■ WHAT THIS TASK INVOLVES:
Tally the lines below that contain the word "total", and give only that number.

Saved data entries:
==============================

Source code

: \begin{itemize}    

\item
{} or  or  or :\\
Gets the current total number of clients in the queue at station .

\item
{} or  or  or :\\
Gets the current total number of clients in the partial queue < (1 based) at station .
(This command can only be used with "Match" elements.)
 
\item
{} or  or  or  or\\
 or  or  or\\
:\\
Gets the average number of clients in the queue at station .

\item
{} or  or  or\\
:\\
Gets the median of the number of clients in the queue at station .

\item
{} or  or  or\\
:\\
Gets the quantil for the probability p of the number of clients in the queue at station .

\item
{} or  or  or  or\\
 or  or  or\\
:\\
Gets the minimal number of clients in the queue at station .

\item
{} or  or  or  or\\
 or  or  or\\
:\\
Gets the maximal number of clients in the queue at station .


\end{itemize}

==============================

■ WRITTEN SOLUTION:
2